10 samples were randomly collected from 30 minutes after the start of the foam production to the end of the production, and the density was measured under the KS M ISO 845 condition. Samples having a deviation of 5% or less based on the density average of the 10 samples measured were " Good ', and samples with a density deviation of more than 5% were evaluated as' bad'.

3) Total emission calorimetry

The total heat released for 5 minutes after the start of heating under the conditions of KS F 5660-1 was measured.

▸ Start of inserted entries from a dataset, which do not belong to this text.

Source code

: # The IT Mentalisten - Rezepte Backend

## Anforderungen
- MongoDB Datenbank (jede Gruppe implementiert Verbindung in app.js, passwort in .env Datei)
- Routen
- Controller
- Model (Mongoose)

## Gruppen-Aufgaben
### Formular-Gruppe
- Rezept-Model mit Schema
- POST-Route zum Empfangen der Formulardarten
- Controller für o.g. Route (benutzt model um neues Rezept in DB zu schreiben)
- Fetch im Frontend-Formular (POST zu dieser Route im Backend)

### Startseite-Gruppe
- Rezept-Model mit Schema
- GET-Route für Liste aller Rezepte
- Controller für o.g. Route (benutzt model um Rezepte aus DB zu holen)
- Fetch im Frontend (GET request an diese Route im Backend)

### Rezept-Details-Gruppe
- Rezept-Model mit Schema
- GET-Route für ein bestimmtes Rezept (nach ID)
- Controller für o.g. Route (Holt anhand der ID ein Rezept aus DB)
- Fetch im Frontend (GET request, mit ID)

4) Melting point (Tm) measurement

The melting point was measured using Differential Scanning Calorimetry (DSC).

5) Measurement of flexural strength

Flexural strength was measured under KS M ISO 844 conditions.

6) Tensile strength measurement

Tensile strength was measured under ASTM C 297 conditions.

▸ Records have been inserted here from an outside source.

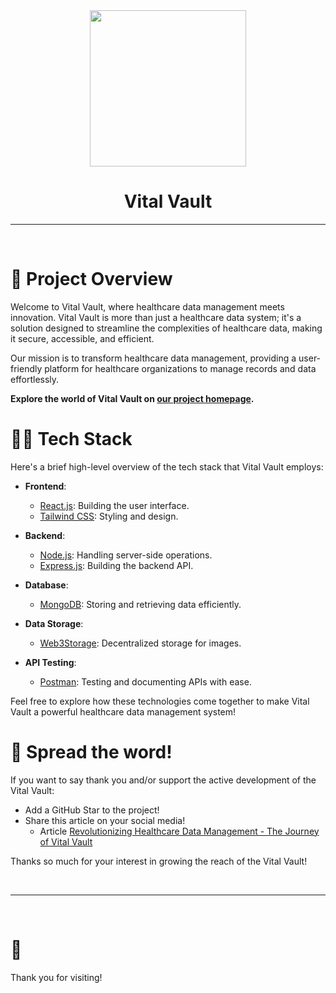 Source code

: <div align='center'>
  <a href='https://github.com/007aneesh/api_avengers'>
    <img style="width: 250px" src='https://bafybeih7tjr7ikqqaun5vsg6oue5afsspodqk5pq5b4wrdjysjxggz5o3a.ipfs.w3s.link/logo.webp'>
  </a>
  <h1>Vital Vault</h1>  
</div>

---

<div align='left'>
  

<br />

# 🚀 Project Overview

Welcome to Vital Vault, where healthcare data management meets innovation. Vital Vault is more than just a healthcare data system; it's a solution designed to streamline the complexities of healthcare data, making it secure, accessible, and efficient.

Our mission is to transform healthcare data management, providing a user-friendly platform for healthcare organizations to manage records and data effortlessly.

**Explore the world of Vital Vault on [our project homepage](https://api-avengers-frontend.vercel.app/).**


# 👨‍💻 Tech Stack

Here's a brief high-level overview of the tech stack that Vital Vault employs:

- **Frontend**:
  - [React.js](https://reactjs.org/): Building the user interface.
  - [Tailwind CSS](https://tailwindcss.com/): Styling and design.

- **Backend**:
  - [Node.js](https://nodejs.org/): Handling server-side operations.
  - [Express.js](https://expressjs.com/): Building the backend API.

- **Database**:
  - [MongoDB](https://www.mongodb.com/): Storing and retrieving data efficiently.

- **Data Storage**:
  - [Web3Storage](https://web3.storage/): Decentralized storage for images.
 
- **API Testing**:
  - [Postman](https://www.postman.com/): Testing and documenting APIs with ease.

Feel free to explore how these technologies come together to make Vital Vault a powerful healthcare data management system!

# 🌟 Spread the word!

If you want to say thank you and/or support the active development of the Vital Vault:

- Add a GitHub Star to the project!
- Share this article on your social media!
  - Article [Revolutionizing Healthcare Data Management - The Journey of Vital Vault](https://medium.com/@aneesh1635.be21/revolutionizing-healthcare-data-management-the-journey-of-vital-vault-d618f1506d2a)

Thanks so much for your interest in growing the reach of the Vital Vault!


<br />

---

<br />

# 💛
Thank you for visiting!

division Example Comparative Example 1 Comparative Example 2 Comparative Example 3 Phosphorus (P) content ppm 8,500 6,500 2,000 16,500 density kg / m ³ 60 60 60 170 Fairness - Good Good Good Bad Total calorific value MJ / m ² 5.0 7.5 7.5 6.5 Total calorific value
(30 days after manufacture) 6.0 7.8 10.5 15.0 The general formula 1 (E ₃₀ / E ₀ ) - 1.2 1.04 1.4 2.3 Melting point ℃ 235 235 253 235 Flexural strength N / cm ² 87 98 85 84 The tensile strength N / mm ² 2.0 1.9 2.1 1.8

Referring to the above Table 2, it can be seen that the total heat release amount is about 6 MJ / m ² even after 30 days from the production of the embodiment, and the polyester foam according to the invention shows the content of the reactive type flame retardant and the addition type flame retardant It is possible to improve the processability and improve the flexural strength and the tensile strength property of the conventional polyester foam even after 30 days after the production even when compared with Comparative Example 1 in which the additive type flame retardant is not added Flame retardant performance. In the case of Comparative Example 2, the reaction type flame retardant was not added and the processability was good, but the flame retardant performance was lowered after 30 days from the production. In Comparative Example 3, the additive type flame retardant was added in an amount of 15 wt%, and the processability and flame retardant performance immediately after the production were good, but the density was high and the processability was poor. After 30 days from immediately after the production, m < ^{2 &} gt ;, and the flame retardant performance was deteriorated after the lapse of time.

Claims (10)

delete delete delete delete delete delete Polymerizing the phosphorus flame retardant to produce a polyester resin having a phosphorus content of 6,500 ppm and having a moisture removed; And
Adding 1.5 to 2.5 wt% of an additive type flame retardant to the moisture-removed polyester resin, and foaming at a density of 30 to 200 kg / m < ³ &
The additive type flame retardant is selected from the group consisting of NaH ₃ P ₂ O ₇ , Na ₂ H ₂ P ₂ O ₇ , Na ₂ H ₂ P ₂ O ₇ (H ₂ O) ₆ , Na ₃ HP ₂ O ₇ , Na ₃ HP ₂ O _{7 2} O), Na ₃ HP ₂ O ₇ (H ₂ O) ₉ , Na ₄ P ₂ O ₇ and Na ₄ P ₂ O ₇ (H ₂ O) ₁₀ ,
The foam produced through the foaming step has a density (KS M ISO 845) of 58 to 70 kg / m ² ; The total amount of heat released for 5 minutes after the initiation of heating as measured on the basis of KS F 5660-1 after 30 days from immediately after the preparation was 7 MJ / m ² or less and the melting point (Tm) according to the differential scanning calorimetry (DSC) was 235 To 250 캜, and satisfies the following general formula (1):
[Formula 1]
E ₃₀ / E ₀ ? 1.35
In the general formula 1,
E ₃₀ means the total heat release amount (MJ / m ² ) for 5 minutes after initiation of heating as measured on the basis of KS F 5660-1 after 30 days from immediately after the production of the polyester foam,
E ₀ means the total heat release amount (MJ / m ² ) for 5 minutes after the initiation of heating as measured on the basis of KS F 5660-1 immediately after the production of the polyester foam.
8. The method of claim 7,
A phosphorus flame retardant is a reaction-type flame retardant which is any one or more of compounds represented by the following formulas (1) to (3):
[Chemical Formula 1]

(2)

(3)

In the above Chemical Formulas 1 to 3, R ₁ , R ₂ , R ₃ , R ₄ and R ₅ are hydrogen or an alkyl group having 1 to 5 carbon atoms.
delete 8. The method of claim 7,
Wherein the polyester resin has an intrinsic viscosity of 0.5 to 2.5 dl / g.